Professor Ahmed has taught Property Law, Health Law, Reproductive and Sexual Health and Rights, International Health Law: Governance, Development and Rights, and Race and the Law.

Professor Ahmed’s scholarship has appeared in many journals including the Wisconsin Law Review, Boston University Law Review, University of Miami Law Review, Harvard Journal of Law and Gender, The Journal of Law, Medicine, and Ethics, and the American Journal of Law and Medicine.

Prior to joining the legal academy, Professor Ahmed was a research associate at the Harvard School of Public Health Program on International Health and Human Rights. She came to that position after a Women’s Law and Public Policy Fellowship with the International Community of Women Living with HIV/AIDS (ICW).

Professor Ahmed has also consulted with various United Nations agencies and international and domestic non-governmental organizations. She was a member of the Technical Advisory Group on HIV and the Law convened by the United Nations Development Programme (UNDP) and has been an expert advisor for many institutions, including the American Bar Association, UN Women, and UNDP. In 2016, she was appointed to serve a three-year term on the advisory board of the Northeastern University Humanities Center.
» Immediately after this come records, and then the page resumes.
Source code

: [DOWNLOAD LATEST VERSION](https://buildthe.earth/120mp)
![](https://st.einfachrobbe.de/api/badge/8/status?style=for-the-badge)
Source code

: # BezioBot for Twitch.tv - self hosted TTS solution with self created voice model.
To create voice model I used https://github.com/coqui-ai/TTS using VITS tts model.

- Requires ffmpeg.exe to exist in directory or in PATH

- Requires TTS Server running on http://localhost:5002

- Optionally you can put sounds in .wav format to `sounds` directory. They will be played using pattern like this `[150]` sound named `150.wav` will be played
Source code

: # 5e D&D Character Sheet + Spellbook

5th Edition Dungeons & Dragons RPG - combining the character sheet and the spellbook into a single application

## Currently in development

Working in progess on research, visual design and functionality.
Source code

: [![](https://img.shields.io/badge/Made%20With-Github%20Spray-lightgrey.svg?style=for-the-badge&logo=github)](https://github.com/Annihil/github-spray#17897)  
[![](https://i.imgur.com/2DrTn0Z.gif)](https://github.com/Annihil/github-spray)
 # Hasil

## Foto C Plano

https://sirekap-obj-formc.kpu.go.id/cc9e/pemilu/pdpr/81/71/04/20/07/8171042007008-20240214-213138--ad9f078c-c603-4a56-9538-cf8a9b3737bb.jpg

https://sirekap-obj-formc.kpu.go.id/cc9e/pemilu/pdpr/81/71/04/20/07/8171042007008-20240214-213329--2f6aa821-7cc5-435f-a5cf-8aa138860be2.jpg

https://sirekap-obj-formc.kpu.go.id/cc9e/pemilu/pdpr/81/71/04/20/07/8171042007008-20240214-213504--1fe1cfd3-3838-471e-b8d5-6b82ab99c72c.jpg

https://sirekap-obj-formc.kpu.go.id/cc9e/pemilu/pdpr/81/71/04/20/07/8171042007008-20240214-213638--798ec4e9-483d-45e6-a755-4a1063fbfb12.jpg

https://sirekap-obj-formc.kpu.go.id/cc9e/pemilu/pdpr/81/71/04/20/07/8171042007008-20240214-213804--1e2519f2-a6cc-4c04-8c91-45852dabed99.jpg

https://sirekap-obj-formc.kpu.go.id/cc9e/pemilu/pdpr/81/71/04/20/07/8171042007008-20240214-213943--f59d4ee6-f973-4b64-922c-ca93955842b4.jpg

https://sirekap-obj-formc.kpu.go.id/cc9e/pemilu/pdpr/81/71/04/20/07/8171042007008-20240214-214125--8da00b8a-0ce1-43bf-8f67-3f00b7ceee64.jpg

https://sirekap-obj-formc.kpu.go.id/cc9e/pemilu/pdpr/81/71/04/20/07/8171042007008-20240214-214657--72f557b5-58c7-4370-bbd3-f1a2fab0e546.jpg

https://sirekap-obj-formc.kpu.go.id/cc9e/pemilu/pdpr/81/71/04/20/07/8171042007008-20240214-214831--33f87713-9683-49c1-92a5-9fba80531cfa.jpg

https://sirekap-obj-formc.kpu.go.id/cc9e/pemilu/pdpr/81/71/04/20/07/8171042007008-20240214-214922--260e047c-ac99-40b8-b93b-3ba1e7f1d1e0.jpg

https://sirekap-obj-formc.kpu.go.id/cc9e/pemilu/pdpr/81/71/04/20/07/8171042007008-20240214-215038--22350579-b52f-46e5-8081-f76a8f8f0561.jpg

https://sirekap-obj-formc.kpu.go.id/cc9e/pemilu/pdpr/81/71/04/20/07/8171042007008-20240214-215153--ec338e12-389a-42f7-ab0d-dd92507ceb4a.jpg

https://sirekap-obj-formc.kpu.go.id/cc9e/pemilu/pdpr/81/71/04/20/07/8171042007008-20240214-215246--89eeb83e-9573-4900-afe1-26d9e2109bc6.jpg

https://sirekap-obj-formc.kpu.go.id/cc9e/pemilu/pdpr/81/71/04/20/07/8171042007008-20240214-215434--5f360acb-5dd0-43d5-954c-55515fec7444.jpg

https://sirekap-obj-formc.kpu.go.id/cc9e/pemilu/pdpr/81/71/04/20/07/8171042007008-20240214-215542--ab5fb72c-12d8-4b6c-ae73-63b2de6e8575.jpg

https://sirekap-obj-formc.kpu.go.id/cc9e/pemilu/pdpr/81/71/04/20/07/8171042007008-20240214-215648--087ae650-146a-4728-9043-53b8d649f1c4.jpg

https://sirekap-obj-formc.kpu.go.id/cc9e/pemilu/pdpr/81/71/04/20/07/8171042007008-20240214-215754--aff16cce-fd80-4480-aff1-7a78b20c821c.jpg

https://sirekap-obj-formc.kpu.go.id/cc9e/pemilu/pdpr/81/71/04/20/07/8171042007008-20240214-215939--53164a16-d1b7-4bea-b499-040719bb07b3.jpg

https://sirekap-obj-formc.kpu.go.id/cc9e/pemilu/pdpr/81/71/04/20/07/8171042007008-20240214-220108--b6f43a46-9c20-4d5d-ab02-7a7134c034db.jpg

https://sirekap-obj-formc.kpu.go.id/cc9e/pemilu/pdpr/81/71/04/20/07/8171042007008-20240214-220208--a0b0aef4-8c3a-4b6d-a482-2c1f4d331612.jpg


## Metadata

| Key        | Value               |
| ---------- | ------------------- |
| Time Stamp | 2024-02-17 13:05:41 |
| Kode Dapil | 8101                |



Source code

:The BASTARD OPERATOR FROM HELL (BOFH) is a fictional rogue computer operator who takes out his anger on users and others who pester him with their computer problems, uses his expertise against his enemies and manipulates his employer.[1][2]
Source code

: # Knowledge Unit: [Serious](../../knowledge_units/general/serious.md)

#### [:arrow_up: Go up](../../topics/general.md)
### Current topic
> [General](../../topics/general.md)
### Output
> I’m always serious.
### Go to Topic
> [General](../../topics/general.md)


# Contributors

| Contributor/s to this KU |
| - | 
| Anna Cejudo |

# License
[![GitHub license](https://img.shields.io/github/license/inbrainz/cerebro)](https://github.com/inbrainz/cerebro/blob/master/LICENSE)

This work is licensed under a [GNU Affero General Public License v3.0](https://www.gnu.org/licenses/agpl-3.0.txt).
In addition to her BA from Emory University and JD from UC Berkeley School of Law, Professor Ahmed holds an MS in population and international health from the Harvard School of Public Health.


Anthony Kwame Harrison

Anthony Kwame Harrison is the Edward S. Diggs Professor in Humanities and Professor of Sociology, with a joint appointment in Africana Studies, at Virginia Tech. He holds a Ph.D. in Cultural Anthropology. His areas of research include racial identification, the racialized construction of social space, Black creative practices, and qualitative research methodologies. He is author of two books—Hip Hop Underground (Temple University Press, 2009) and Ethnography (Oxford University Press, 2018)—and co-edited Race in the Marketplace: Crossing Critical Boundaries (Palgrave Macmillan, 2019) and Standpoints: Black Feminist Knowledges (Virginia Tech Publishing, 2019). Kwame is a member of the advisory board for the Race in the Marketplace (RIM) research network.


Bennett Capers

In Fall 2020, Professor Bennett Capers joined Fordham Law School, where he teaches Evidence, Criminal Law, and Criminal Procedure, and is also the Director of the Center on Race, Law, and Justice.  A former federal prosecutor, his academic interests include the relationship between race, gender, technology, and criminal justice, and he is a prolific writer on these topics. His articles and essays have been published or are forthcoming in the California Law Review (twice), Columbia Law Review, Cornell Law Review, Fordham Law Review, New York University Law Review, Michigan Law Review, and UCLA Law Review, among others.   In addition to co-editing the forthcoming Critical Race Judgments: Rewritten U.S. Court Opinions on Race and Law (Cambridge University Press) and Feminist Judgments: Rewritten Criminal Law Opinions (Cambridge University Press), he also has a forthcoming book about prosecutors, The Prosecutor’s Turn (Metropolitan Books).  His commentary and op-eds have appeared in the New York Times, Washington Post, and other journals. 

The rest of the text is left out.